TEHRAN, 23 May (IRIN) - The Director General of the Iranian interior ministry's Bureau of Aliens and Foreign Immigrants Affairs (BAFIA) has announced stricter limitations on Afghans living in Iran, the reformist daily newspaper Sharq reported on Sunday.
Ahmad Hosseini said Afghans will not be allowed to settle in parts of Sistan Baluchestan, a south-eastern province that borders Afghanistan and Pakistan, southern Khorasan, an eastern province that borders Afghanistan or Turkmenistan. This is in addition to current restrictions that forbid Afghans settling in the five eastern provinces of Azerbaijan, Kordestan, Kermanshah, Ilam and Khuzestan.
Hosseini said that police will also be permitted to arrest and hold any Afghan attempting to settle in these provinces. He stated that the reason for the latest crackdown on Afghans was regional security.
More than a million Afghans refugees have returned home officially from Iran since the office of the United Nations High Commissioner for Refugees (UNHCR) started its voluntary repatriation programme in April 2002. The repatriation process in Iran takes place within the framework of a tripartite agreement, known as the Joint Programme between the Iranian government, the Afghan authorities and the UN refugee agency. The main aims of the Joint Programme are to ensure that repatriation is voluntary, takes place with dignity and is bolstered by assistance towards reintegration once in Afghanistan.

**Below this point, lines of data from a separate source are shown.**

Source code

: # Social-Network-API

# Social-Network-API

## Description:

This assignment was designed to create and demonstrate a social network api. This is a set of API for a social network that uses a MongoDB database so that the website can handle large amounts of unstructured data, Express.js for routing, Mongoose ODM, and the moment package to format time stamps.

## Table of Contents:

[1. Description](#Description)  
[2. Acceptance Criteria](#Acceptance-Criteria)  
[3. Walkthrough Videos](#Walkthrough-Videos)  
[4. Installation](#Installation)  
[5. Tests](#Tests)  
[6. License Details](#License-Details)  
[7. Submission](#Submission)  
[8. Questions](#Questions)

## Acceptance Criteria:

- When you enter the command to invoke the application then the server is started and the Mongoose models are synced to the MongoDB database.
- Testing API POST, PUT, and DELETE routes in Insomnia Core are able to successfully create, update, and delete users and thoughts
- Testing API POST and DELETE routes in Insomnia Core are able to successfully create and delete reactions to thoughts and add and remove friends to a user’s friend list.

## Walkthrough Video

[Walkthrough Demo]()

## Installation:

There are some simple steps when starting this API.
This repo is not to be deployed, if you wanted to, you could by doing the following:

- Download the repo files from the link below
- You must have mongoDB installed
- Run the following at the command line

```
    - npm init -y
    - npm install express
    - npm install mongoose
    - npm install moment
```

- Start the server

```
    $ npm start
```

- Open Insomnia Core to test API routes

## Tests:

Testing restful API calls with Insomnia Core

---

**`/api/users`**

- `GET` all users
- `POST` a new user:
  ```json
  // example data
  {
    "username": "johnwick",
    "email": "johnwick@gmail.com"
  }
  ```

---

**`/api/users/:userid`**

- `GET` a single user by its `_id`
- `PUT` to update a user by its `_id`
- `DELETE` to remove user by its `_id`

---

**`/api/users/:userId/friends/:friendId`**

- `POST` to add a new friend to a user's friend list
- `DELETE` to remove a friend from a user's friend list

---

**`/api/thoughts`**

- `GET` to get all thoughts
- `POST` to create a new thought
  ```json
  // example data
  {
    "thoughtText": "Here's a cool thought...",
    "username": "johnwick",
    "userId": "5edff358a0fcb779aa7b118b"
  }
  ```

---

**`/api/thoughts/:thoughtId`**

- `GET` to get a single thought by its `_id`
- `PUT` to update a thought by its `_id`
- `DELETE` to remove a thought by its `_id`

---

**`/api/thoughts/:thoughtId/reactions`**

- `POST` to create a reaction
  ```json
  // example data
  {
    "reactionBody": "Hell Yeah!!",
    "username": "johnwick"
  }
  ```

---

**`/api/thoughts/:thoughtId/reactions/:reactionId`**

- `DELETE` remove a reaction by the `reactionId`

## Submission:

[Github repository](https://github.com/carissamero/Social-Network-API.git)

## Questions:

"The government has agreed with UNHCR for voluntary repatriation for the full Iranian year, until March 2006," Henrik Nordentoft, UNHCR deputy resident representative told IRIN.
However, Hosseini said that Afghans who stay in Iran after 6 July will be subject to local taxation.

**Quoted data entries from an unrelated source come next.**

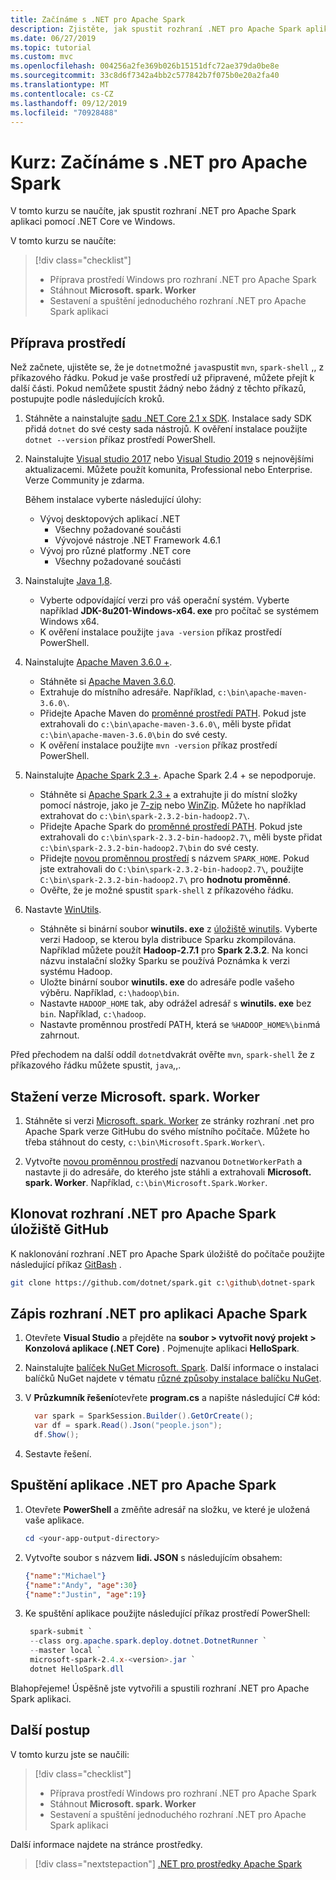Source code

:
```yaml
---
title: Začínáme s .NET pro Apache Spark
description: Zjistěte, jak spustit rozhraní .NET pro Apache Spark aplikaci pomocí .NET Core ve Windows.
ms.date: 06/27/2019
ms.topic: tutorial
ms.custom: mvc
ms.openlocfilehash: 004256a2fe369b026b15151dfc72ae379da0be8e
ms.sourcegitcommit: 33c8d6f7342a4bb2c577842b7f075b0e20a2fa40
ms.translationtype: MT
ms.contentlocale: cs-CZ
ms.lasthandoff: 09/12/2019
ms.locfileid: "70928488"
---
```

# <a name="tutorial-get-started-with-net-for-apache-spark"></a>Kurz: Začínáme s .NET pro Apache Spark

V tomto kurzu se naučíte, jak spustit rozhraní .NET pro Apache Spark aplikaci pomocí .NET Core ve Windows.

V tomto kurzu se naučíte:

> [!div class="checklist"]
>
> * Příprava prostředí Windows pro rozhraní .NET pro Apache Spark
> * Stáhnout **Microsoft. spark. Worker**
> * Sestavení a spuštění jednoduchého rozhraní .NET pro Apache Spark aplikaci

## <a name="prepare-your-environment"></a>Příprava prostředí

Než začnete, ujistěte se, že je `dotnet`možné `java`spustit `mvn`, `spark-shell` ,, z příkazového řádku. Pokud je vaše prostředí už připravené, můžete přejít k další části. Pokud nemůžete spustit žádný nebo žádný z těchto příkazů, postupujte podle následujících kroků.

1. Stáhněte a nainstalujte [sadu .NET Core 2.1 x SDK](https://dotnet.microsoft.com/download/dotnet-core/2.1). Instalace sady SDK přidá `dotnet` do své cesty sada nástrojů. K ověření instalace použijte `dotnet --version` příkaz prostředí PowerShell.

2. Nainstalujte [Visual studio 2017](https://www.visualstudio.com/downloads/) nebo [Visual Studio 2019](https://visualstudio.microsoft.com/vs/preview/) s nejnovějšími aktualizacemi. Můžete použít komunita, Professional nebo Enterprise. Verze Community je zdarma.

   Během instalace vyberte následující úlohy:
      * Vývoj desktopových aplikací .NET
          * Všechny požadované součásti
          * Vývojové nástroje .NET Framework 4.6.1
      * Vývoj pro různé platformy .NET core
          * Všechny požadované součásti

3. Nainstalujte [Java 1,8](https://www.oracle.com/technetwork/java/javase/downloads/jdk8-downloads-2133151.html).

    * Vyberte odpovídající verzi pro váš operační systém. Vyberte například **JDK-8u201-Windows-x64. exe** pro počítač se systémem Windows x64.
    * K ověření instalace použijte `java -version` příkaz prostředí PowerShell.

4. Nainstalujte [Apache Maven 3.6.0 +](https://maven.apache.org/download.cgi).
    * Stáhněte si [Apache Maven 3.6.0](http://mirror.metrocast.net/apache/maven/maven-3/3.6.0/binaries/apache-maven-3.6.0-bin.zip).
    * Extrahuje do místního adresáře. Například, `c:\bin\apache-maven-3.6.0\`.
    * Přidejte Apache Maven do [proměnné prostředí PATH](https://www.java.com/en/download/help/path.xml). Pokud jste extrahovali do `c:\bin\apache-maven-3.6.0\`, měli byste přidat `c:\bin\apache-maven-3.6.0\bin` do své cesty.
    * K ověření instalace použijte `mvn -version` příkaz prostředí PowerShell.

5. Nainstalujte [Apache Spark 2.3 +](https://spark.apache.org/downloads.html). Apache Spark 2.4 + se nepodporuje.
    * Stáhněte si [Apache Spark 2.3 +](https://spark.apache.org/downloads.html) a extrahujte ji do místní složky pomocí nástroje, jako je [7-zip](https://www.7-zip.org/) nebo [WinZip](https://www.winzip.com/). Můžete ho například extrahovat do `c:\bin\spark-2.3.2-bin-hadoop2.7\`.
    * Přidejte Apache Spark do [proměnné prostředí PATH](https://www.java.com/en/download/help/path.xml). Pokud jste extrahovali do `c:\bin\spark-2.3.2-bin-hadoop2.7\`, měli byste přidat `c:\bin\spark-2.3.2-bin-hadoop2.7\bin` do své cesty.
    * Přidejte [novou proměnnou prostředí](https://www.java.com/en/download/help/path.xml) s názvem `SPARK_HOME`. Pokud jste extrahovali do `C:\bin\spark-2.3.2-bin-hadoop2.7\`, použijte `C:\bin\spark-2.3.2-bin-hadoop2.7\` pro **hodnotu proměnné**.
    * Ověřte, že je možné spustit `spark-shell` z příkazového řádku.

6. Nastavte [WinUtils](https://github.com/steveloughran/winutils).
    * Stáhněte si binární soubor **winutils. exe** z [úložiště winutils](https://github.com/steveloughran/winutils). Vyberte verzi Hadoop, se kterou byla distribuce Sparku zkompilována. Například můžete použít **Hadoop-2.7.1** pro **Spark 2.3.2**. Na konci názvu instalační složky Sparku se používá Poznámka k verzi systému Hadoop.
    * Uložte binární soubor **winutils. exe** do adresáře podle vašeho výběru. Například, `c:\hadoop\bin`.
    * Nastavte `HADOOP_HOME` tak, aby odrážel adresář s **winutils. exe** bez `bin`. Například, `c:\hadoop`.
    * Nastavte proměnnou prostředí PATH, která se `%HADOOP_HOME%\bin`má zahrnout.

Před přechodem na další oddíl `dotnet`dvakrát ověřte `mvn`, `spark-shell` že z příkazového řádku můžete spustit, `java`,,.

## <a name="download-the-microsoftsparkworker-release"></a>Stažení verze Microsoft. spark. Worker

1. Stáhněte si verzi [Microsoft. spark. Worker](https://github.com/dotnet/spark/releases) ze stránky rozhraní .net pro Apache Spark verze GitHubu do svého místního počítače. Můžete ho třeba stáhnout do cesty, `c:\bin\Microsoft.Spark.Worker\`.

2. Vytvořte [novou proměnnou prostředí](https://www.java.com/en/download/help/path.xml) nazvanou `DotnetWorkerPath` a nastavte ji do adresáře, do kterého jste stáhli a extrahovali **Microsoft. spark. Worker**. Například, `c:\bin\Microsoft.Spark.Worker`.

## <a name="clone-the-net-for-apache-spark-github-repo"></a>Klonovat rozhraní .NET pro Apache Spark úložiště GitHub

K naklonování rozhraní .NET pro Apache Spark úložiště do počítače použijte následující příkaz [GitBash](https://gitforwindows.org/) .

```bash
git clone https://github.com/dotnet/spark.git c:\github\dotnet-spark
```

## <a name="write-a-net-for-apache-spark-app"></a>Zápis rozhraní .NET pro aplikaci Apache Spark

1. Otevřete **Visual Studio** a přejděte na **soubor > vytvořit nový projekt > Konzolová aplikace (.NET Core)** . Pojmenujte aplikaci **HelloSpark**.

2. Nainstalujte [balíček NuGet Microsoft. Spark](https://www.nuget.org/profiles/spark). Další informace o instalaci balíčků NuGet najdete v tématu [různé způsoby instalace balíčku NuGet](https://docs.microsoft.com/nuget/consume-packages/ways-to-install-a-package).

3. V **Průzkumník řešení**otevřete **program.cs** a napište následující C# kód:

   ```csharp
     var spark = SparkSession.Builder().GetOrCreate();
     var df = spark.Read().Json("people.json");
     df.Show();
   ```

4. Sestavte řešení.

## <a name="run-your-net-for-apache-spark-app"></a>Spuštění aplikace .NET pro Apache Spark

1. Otevřete **PowerShell** a změňte adresář na složku, ve které je uložená vaše aplikace.

   ```powershell
   cd <your-app-output-directory>
   ```

2. Vytvořte soubor s názvem **lidi. JSON** s následujícím obsahem:

   ```json
   {"name":"Michael"}
   {"name":"Andy", "age":30}
   {"name":"Justin", "age":19}
   ```

3. Ke spuštění aplikace použijte následující příkaz prostředí PowerShell:

   ```powershell
    spark-submit `
    --class org.apache.spark.deploy.dotnet.DotnetRunner `
    --master local `
    microsoft-spark-2.4.x-<version>.jar `
    dotnet HelloSpark.dll
    ```

Blahopřejeme! Úspěšně jste vytvořili a spustili rozhraní .NET pro Apache Spark aplikaci.

## <a name="next-steps"></a>Další postup

V tomto kurzu jste se naučili:
> [!div class="checklist"]
>
> * Příprava prostředí Windows pro rozhraní .NET pro Apache Spark
> * Stáhnout **Microsoft. spark. Worker**
> * Sestavení a spuštění jednoduchého rozhraní .NET pro Apache Spark aplikaci

Další informace najdete na stránce prostředky.
> [!div class="nextstepaction"]
> [.NET pro prostředky Apache Spark](../resources/index.md)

"From 6 July, all foreign immigrants in Iran will have to pay municipal taxes. The amount for each person will be between 100,000 to 150,000 Tomans [US $110 - $165] per year," according to the Sharq report. He added that the Iranians want all seven Afghan refugee camps in Iran to be self-sufficient and run by Afghans. He blamed UNCHR budget cuts for this move.
Many Afghans feel under pressure to leave, with benefits for Afghans being continually cut by the Iranian government. The cuts are part of new regulations, adopted by Tehran in February 2004, intended to induce increased repatriation. In line with this new strategy, UNHCR cut educational assistance to Afghans in Iran and has reduced assistance towards health care. School fees are now compulsory for all Afghan children, who must pay the same rate as Iranians.

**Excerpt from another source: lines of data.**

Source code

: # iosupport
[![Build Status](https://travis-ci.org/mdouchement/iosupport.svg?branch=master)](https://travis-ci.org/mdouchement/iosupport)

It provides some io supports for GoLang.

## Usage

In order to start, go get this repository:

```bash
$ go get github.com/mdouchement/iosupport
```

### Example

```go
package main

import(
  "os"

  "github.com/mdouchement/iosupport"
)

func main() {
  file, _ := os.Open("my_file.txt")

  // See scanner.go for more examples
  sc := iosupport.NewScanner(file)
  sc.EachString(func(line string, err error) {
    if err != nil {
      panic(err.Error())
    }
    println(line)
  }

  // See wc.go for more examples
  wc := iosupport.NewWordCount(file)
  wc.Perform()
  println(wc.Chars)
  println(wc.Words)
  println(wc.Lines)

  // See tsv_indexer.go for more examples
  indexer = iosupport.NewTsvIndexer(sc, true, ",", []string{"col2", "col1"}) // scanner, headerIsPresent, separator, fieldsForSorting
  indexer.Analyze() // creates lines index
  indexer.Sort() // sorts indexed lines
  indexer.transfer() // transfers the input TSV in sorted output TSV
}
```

These new measures are largely because of the change in status of the Afghan people in Iran since the fall of the Taliban. They are no longer viewed as refugees as the Iranian government says Afghans no longer suffer from persecution at home.
In the past five months, the Iranian authorities have launched a campaign to deport illegal Afghan migrant workers and introducing heavy fines for Iranians who employ them. The number of illegal Afghan immigrants is not known but the government estimates the total to be between 200,000 to 300,000. Many say the number is much higher.
UNHCR is working with the Iranian authorities to find solutions for the remaining Afghans, which includes the possibility of temporary economic migratory status. In the meantime, voluntary repatriations occur on a daily basis all over the country. Last week, over 230 Afghans returned to their homes from the province of Fars in central Iran, the UN refugee agency said.